Platon için bilgi, tümelin bilgisine ulaşıldığında tamamlanır. Aristoteles’e göre ise tümel, bilginin hedefi değil aracıdır. Gerçek bilgi, tikeller aracılığıyla anlam kazanır. Tümelin bilgisinin tam olabilmesi için, onun tikelde nasıl ortaya çıktığını bilmek gerekir.
Doğru bilgi, yalnızca kavramsal değil; aynı zamanda somut örneklerle desteklenmiş olmalıdır.
Marx ve Althusser’in İzinde: Kavramlar da Maddidir
Marx, Aristoteles’i “kaba ama ilk materyalist” olarak tanımlar. Çünkü Aristoteles, kavramların sadece düşünsel değil, maddi dünyada gözlemlenebilir şekillere büründüğünü söyler.Bu görüş, Althusser tarafından daha da geliştirilir. Althusser’e göre:
Kavramlar tarihseldir.
Hakikat de tarihseldir.
İdeolojiler de maddidir; çünkü somut etkiler üretirler. Onlara dokunamayız ama davranışlarımızı yönlendirirler. Din, aile, toplumsal roller… Bunların hepsi maddi etkileri olan ideolojik yapılardır.
Kadın, Adalet, İnsan: Kavramlar Değişir mi?
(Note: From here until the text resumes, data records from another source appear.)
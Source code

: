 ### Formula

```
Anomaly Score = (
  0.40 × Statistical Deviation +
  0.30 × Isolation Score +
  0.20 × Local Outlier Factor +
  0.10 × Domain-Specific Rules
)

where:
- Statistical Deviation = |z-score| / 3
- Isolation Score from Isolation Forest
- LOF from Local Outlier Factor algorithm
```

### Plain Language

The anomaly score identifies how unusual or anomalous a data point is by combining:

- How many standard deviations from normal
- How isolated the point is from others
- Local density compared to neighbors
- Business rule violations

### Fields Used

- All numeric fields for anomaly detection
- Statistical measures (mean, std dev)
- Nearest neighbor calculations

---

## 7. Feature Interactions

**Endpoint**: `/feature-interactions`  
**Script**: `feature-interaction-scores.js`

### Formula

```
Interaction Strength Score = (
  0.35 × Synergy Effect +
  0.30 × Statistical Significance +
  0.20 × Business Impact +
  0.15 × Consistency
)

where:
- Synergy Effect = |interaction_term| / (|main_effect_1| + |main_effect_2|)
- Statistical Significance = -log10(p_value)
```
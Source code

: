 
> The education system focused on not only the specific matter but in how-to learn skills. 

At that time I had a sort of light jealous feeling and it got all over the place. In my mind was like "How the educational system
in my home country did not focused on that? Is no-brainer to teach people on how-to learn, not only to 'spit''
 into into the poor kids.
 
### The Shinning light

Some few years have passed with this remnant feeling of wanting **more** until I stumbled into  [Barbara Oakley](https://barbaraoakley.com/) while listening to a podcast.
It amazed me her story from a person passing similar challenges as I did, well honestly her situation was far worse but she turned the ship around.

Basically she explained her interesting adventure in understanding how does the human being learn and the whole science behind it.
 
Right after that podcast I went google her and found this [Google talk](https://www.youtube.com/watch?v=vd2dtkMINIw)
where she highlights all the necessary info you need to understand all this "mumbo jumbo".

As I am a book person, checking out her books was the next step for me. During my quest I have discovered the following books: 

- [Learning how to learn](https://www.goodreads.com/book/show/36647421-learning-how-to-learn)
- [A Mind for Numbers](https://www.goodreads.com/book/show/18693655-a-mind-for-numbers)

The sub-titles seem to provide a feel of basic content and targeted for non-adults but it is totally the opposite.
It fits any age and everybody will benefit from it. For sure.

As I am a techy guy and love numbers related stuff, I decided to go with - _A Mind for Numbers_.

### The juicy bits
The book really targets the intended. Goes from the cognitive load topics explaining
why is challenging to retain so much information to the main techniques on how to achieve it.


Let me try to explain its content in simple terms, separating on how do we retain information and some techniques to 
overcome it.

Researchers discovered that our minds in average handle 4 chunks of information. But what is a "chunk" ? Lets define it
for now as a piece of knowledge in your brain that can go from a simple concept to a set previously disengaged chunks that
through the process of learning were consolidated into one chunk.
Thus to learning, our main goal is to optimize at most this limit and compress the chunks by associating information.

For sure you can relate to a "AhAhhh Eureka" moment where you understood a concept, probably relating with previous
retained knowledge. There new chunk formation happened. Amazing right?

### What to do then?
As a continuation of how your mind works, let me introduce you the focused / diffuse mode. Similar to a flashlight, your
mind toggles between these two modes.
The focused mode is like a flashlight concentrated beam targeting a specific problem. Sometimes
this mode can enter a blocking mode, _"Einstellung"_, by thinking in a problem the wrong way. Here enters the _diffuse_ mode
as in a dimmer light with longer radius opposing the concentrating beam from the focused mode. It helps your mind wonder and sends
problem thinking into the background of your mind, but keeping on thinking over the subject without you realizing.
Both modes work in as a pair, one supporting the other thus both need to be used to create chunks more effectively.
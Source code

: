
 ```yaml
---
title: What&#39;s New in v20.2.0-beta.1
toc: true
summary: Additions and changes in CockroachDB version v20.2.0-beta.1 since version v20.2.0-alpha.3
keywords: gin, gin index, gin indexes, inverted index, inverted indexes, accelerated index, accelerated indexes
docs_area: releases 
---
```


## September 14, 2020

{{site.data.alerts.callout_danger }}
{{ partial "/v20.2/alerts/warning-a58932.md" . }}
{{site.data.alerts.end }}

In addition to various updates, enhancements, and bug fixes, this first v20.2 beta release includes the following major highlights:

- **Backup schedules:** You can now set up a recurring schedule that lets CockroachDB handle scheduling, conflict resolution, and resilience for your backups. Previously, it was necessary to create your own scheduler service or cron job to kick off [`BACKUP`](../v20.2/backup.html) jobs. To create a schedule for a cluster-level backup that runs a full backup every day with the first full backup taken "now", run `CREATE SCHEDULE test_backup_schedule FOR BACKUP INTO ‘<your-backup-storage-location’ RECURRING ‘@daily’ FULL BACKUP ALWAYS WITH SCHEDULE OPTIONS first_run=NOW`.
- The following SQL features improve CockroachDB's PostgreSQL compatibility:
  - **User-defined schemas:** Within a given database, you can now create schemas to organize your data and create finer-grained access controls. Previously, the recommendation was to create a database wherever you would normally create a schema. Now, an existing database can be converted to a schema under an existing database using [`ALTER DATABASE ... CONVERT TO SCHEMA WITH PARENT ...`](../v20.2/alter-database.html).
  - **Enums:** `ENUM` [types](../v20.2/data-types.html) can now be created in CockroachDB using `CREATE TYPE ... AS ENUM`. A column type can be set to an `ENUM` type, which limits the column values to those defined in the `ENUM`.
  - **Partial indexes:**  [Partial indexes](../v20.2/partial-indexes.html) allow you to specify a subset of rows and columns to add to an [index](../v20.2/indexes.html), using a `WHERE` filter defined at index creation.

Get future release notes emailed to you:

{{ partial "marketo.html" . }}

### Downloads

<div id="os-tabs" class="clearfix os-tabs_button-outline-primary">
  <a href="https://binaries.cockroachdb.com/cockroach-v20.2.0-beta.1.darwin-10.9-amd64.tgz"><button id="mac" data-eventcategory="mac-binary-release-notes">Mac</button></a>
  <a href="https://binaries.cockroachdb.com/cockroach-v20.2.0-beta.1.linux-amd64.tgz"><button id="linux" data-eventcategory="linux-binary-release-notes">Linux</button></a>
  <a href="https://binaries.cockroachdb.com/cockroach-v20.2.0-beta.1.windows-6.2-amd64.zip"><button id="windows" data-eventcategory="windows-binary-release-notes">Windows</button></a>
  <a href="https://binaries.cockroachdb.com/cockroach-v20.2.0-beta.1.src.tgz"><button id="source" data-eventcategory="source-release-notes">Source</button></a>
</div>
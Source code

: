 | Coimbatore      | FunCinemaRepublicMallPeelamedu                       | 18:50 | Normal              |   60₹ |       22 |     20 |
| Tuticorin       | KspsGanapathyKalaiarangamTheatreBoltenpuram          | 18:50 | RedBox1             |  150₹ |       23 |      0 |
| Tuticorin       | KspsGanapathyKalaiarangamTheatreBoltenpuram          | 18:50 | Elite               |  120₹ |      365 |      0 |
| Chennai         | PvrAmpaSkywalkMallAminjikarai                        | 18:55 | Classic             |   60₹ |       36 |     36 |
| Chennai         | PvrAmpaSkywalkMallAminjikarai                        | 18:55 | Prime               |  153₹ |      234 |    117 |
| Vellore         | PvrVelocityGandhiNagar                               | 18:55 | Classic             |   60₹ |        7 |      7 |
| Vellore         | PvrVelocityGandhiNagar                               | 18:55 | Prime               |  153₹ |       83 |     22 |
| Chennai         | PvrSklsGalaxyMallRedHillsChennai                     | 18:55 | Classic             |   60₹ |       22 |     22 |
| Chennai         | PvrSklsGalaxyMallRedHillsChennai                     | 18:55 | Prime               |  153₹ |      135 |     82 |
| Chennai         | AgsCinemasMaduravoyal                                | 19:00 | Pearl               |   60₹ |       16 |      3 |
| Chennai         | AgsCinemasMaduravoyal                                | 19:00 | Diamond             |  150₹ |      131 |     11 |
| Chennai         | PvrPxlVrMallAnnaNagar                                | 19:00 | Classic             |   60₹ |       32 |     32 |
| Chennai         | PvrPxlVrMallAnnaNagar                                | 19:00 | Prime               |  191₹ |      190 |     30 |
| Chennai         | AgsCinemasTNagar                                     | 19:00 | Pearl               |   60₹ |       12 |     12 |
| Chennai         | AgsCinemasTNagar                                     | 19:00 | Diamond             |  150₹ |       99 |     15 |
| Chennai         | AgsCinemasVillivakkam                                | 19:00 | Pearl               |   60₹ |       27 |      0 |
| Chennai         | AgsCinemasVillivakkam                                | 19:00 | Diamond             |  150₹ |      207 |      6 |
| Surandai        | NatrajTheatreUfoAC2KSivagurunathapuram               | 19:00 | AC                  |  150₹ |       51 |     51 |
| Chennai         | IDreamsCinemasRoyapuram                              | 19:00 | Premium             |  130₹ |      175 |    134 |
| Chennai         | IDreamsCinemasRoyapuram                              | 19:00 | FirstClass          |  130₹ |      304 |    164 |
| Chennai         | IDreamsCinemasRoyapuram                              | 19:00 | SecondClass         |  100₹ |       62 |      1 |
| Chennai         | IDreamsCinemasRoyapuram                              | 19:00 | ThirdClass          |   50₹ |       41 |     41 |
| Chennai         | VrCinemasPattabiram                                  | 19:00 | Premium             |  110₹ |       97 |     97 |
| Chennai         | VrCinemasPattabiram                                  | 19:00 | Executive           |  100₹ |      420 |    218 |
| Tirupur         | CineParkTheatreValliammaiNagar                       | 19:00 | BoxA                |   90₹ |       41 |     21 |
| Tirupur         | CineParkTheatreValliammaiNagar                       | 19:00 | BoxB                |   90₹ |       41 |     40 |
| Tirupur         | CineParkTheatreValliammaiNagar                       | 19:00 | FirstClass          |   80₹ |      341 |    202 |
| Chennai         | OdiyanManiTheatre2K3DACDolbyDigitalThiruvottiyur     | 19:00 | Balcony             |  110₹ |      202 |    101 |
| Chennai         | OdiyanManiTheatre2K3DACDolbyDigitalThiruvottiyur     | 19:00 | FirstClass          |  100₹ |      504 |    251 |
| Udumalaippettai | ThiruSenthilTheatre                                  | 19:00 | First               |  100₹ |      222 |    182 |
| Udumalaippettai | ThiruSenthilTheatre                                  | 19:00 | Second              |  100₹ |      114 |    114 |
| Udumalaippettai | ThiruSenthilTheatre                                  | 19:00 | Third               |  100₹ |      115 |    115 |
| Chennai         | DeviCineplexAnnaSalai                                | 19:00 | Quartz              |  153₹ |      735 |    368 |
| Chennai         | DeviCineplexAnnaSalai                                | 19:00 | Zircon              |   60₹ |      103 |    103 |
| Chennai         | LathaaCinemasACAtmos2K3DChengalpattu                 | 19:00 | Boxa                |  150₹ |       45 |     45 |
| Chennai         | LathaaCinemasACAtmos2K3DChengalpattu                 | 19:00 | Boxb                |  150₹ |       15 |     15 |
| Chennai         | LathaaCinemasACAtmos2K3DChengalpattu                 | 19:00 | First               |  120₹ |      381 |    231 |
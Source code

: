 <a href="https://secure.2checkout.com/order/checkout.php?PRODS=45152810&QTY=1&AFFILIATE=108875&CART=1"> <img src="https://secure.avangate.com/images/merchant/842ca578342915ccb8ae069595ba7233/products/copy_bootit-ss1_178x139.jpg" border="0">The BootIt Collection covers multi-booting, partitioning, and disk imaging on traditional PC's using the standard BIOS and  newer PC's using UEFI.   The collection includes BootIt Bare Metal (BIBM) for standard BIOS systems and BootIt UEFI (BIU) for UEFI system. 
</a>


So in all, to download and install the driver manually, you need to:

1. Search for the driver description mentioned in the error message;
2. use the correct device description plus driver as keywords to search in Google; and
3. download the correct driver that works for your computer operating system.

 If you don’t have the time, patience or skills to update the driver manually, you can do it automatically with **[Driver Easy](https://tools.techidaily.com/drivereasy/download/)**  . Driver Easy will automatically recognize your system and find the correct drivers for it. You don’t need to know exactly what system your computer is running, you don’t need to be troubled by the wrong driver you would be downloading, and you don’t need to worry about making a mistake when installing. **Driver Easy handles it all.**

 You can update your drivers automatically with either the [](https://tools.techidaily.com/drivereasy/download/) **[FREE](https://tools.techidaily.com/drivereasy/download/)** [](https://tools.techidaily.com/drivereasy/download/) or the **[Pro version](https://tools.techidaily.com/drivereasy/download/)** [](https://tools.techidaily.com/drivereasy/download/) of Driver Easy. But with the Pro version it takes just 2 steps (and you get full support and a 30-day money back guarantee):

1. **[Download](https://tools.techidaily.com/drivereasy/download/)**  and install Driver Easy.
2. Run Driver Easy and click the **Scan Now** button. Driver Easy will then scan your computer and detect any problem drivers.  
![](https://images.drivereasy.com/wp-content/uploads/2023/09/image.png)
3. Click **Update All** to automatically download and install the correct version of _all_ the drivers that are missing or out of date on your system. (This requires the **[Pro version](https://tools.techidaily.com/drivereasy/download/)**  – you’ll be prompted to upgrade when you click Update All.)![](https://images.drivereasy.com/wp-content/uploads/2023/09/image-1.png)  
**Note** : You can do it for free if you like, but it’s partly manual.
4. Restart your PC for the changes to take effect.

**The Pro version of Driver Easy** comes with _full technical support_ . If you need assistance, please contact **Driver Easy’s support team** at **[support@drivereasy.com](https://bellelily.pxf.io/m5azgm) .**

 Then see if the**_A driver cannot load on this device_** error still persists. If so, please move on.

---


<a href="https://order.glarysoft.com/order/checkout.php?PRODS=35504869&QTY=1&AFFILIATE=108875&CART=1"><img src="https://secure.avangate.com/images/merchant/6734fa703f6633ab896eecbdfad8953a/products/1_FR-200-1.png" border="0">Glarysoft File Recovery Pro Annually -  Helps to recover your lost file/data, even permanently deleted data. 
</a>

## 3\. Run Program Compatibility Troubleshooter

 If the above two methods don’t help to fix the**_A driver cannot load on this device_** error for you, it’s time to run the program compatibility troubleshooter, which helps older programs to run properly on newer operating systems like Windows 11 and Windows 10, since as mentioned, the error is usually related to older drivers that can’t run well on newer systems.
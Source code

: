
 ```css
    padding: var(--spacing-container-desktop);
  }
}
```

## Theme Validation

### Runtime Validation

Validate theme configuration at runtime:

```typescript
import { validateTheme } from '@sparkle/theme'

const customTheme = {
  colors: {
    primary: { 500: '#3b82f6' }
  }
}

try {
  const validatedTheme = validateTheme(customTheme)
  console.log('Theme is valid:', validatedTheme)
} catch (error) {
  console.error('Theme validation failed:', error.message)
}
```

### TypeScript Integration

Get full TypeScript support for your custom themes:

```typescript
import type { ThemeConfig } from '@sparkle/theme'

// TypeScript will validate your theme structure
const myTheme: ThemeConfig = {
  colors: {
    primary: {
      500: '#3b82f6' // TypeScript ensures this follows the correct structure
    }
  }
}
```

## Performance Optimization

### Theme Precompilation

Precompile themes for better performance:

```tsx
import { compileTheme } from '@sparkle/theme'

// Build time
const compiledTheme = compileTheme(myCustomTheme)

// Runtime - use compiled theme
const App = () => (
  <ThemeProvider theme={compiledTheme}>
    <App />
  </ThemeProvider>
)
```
Platon’a göre “kadın” kavramı ezelidir, değişmez. Aristoteles ise bunun tam tersini savunur:
Kadın anlayışı 100 yıl önce neyse, bugün aynı değildir.Kavramlar, tikel dünyada oluşur, dönüşür ve yeniden tanımlanır.
Bu yüzden Aristoteles’in felsefesi, sadece epistemolojik değil, aynı zamanda sosyo-politik bir devrim niteliği taşır. Tümeller buradadır. Gerçeklik, içindedir yaşadığımız dünyanın.
Aristoteles’in Sessiz Devrimi
Aristoteles, Platon’un gökyüzüne yerleştirdiği tümelleri yeryüzüne indirir. İdealar artık başka bir evrende değil, gözümüzün önündedir.
“Bütün kavramlar tarihseldir.”“Hakikat de tarihseldir.”
Bu nedenle onun düşüncesi sadece antik felsefenin değil, modern düşüncenin de temel taşlarından biridir.